NASA’s first manned space program, Mercury, cost $277 million. The shuttle program cost $199 billion. NASA’s pilot program to test the everyday use of electric cars cost $148. Budget cuts, man.
Okay, so maybe it’s not exactly putting a man on the moon—the Apollo program cost $25.4 billion, by the way—but if you’re grading programs on their own merits, this program to test the efficacy of electric cars is definitely better than that Mars probe that crashed when the engineers forgot to convert the units from English to metric. The electric cars are actually working better than expected as well.
The pilot test at Kennedy Space Center asked 10 employees who commute daily to plug in their cars at the center’s charging stations and fill out daily spreadsheets on how far they’re driving, and what road and traffic conditions were like.

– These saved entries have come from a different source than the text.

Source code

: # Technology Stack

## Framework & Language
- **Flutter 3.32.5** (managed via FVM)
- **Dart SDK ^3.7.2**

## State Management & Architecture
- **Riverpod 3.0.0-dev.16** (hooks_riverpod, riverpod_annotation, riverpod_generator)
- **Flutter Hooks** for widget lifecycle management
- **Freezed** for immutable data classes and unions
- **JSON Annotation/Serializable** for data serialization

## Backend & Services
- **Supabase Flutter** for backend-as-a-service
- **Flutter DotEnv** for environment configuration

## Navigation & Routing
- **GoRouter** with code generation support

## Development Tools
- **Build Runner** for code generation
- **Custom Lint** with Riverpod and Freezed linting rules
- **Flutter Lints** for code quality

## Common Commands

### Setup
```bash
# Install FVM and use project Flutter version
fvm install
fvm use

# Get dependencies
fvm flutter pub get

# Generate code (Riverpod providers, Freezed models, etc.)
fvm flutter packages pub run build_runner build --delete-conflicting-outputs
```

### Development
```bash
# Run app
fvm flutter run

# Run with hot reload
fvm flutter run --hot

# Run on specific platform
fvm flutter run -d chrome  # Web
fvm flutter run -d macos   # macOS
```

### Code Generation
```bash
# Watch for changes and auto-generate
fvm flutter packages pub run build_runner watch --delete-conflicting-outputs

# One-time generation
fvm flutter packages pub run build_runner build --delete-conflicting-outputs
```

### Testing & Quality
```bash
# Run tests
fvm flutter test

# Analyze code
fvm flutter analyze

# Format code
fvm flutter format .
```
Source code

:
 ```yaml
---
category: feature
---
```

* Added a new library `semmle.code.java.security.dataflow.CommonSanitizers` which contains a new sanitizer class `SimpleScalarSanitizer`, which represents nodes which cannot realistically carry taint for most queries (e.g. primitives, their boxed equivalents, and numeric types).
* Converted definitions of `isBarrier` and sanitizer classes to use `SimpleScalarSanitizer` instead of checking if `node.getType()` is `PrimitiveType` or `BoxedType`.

"The numbers are 10 times better than we thought we’d ever see," said Frank Kline with Kennedy's Sustainability office.
“The program’s first three months only cost $148 and we eliminated over 15,000 pounds of carbon dioxide into the atmosphere,” Kline said. “Over a whole year, we’ll save over 60,000 pounds and that’s just with 10 drivers.”
The emissions aren’t eliminated completely—the electricity to charge them is still coming from a power plant. But newer NASA facilities are showing alternatives. The Kennedy Space Center’s Propellants North Administrative and Maintenance Facility, which opened in 2011, has solar-powered charging stations in the parking lot, as part of a push to get the building LEED platinum status. The building puts more energy back into the grid than it annually uses.
The Kennedy Space Center's Propellants North Administration Building. Image: NASA
You might argue that the electric car program has nothing to do with aeronautics or space—for that matter, with only 10 employees in Florida taking part, it isn’t national either—but it is definitely part of NASA’s mission. A 2009 executive order decreed that all federal agencies cut greenhouse emissions, so NASA is trying for a 12.3 percent reduction by 2020.
Once something’s in space, you don’t have to worry about how much carbon it's adding to the atmosphere, but like any big organization, NASA’s daily operations have a footprint.
"The biggest one is federal employee commutes—that’s the easiest target to go after," Kline said. “The average car puts out about a pound of carbon dioxide per mile. We’re reducing that by 3/5ths by letting you plug in at the Kennedy Space Center.”
As anyone lying on a memory foam mattress can tell you, what NASA develops for its own use finds its way back to the public occasionally. In this instance, the research won't have to go far.